TASK INPUT
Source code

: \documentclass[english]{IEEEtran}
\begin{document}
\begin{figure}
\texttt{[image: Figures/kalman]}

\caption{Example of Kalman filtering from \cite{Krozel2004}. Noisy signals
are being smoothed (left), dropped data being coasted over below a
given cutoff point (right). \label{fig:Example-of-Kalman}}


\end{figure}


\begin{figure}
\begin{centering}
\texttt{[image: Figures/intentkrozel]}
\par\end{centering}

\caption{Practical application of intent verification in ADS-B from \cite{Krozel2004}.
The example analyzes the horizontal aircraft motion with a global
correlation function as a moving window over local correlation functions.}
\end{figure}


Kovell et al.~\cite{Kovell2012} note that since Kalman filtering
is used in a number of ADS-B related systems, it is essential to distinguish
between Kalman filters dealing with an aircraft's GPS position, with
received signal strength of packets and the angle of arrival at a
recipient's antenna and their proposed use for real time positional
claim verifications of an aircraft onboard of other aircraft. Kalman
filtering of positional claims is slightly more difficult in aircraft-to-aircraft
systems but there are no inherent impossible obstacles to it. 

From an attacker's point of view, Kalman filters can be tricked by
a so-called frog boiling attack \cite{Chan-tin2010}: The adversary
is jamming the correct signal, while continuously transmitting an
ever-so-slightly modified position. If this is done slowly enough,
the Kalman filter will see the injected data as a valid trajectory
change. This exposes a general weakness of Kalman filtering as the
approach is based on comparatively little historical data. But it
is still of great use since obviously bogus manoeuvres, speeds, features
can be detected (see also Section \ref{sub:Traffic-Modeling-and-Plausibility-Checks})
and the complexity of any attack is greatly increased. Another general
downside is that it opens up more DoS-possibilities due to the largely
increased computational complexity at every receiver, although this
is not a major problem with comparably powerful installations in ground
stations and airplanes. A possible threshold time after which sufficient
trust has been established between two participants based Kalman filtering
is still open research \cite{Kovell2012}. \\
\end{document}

INSTRUCTIONS TO FOLLOW
Repeat, word for word, the lines from the start of the records to the line that contains "increased computational complexity", both of them included, and no others.

RESULT BELOW
Source code

: \documentclass[english]{IEEEtran}
\begin{document}
\begin{figure}
\texttt{[image: Figures/kalman]}

\caption{Example of Kalman filtering from \cite{Krozel2004}. Noisy signals
are being smoothed (left), dropped data being coasted over below a
given cutoff point (right). \label{fig:Example-of-Kalman}}


\end{figure}


\begin{figure}
\begin{centering}
\texttt{[image: Figures/intentkrozel]}
\par\end{centering}

\caption{Practical application of intent verification in ADS-B from \cite{Krozel2004}.
The example analyzes the horizontal aircraft motion with a global
correlation function as a moving window over local correlation functions.}
\end{figure}


Kovell et al.~\cite{Kovell2012} note that since Kalman filtering
is used in a number of ADS-B related systems, it is essential to distinguish
between Kalman filters dealing with an aircraft's GPS position, with
received signal strength of packets and the angle of arrival at a
recipient's antenna and their proposed use for real time positional
claim verifications of an aircraft onboard of other aircraft. Kalman
filtering of positional claims is slightly more difficult in aircraft-to-aircraft
systems but there are no inherent impossible obstacles to it. 

From an attacker's point of view, Kalman filters can be tricked by
a so-called frog boiling attack \cite{Chan-tin2010}: The adversary
is jamming the correct signal, while continuously transmitting an
ever-so-slightly modified position. If this is done slowly enough,
the Kalman filter will see the injected data as a valid trajectory
change. This exposes a general weakness of Kalman filtering as the
approach is based on comparatively little historical data. But it
is still of great use since obviously bogus manoeuvres, speeds, features
can be detected (see also Section \ref{sub:Traffic-Modeling-and-Plausibility-Checks})
and the complexity of any attack is greatly increased. Another general
downside is that it opens up more DoS-possibilities due to the largely
increased computational complexity at every receiver, although this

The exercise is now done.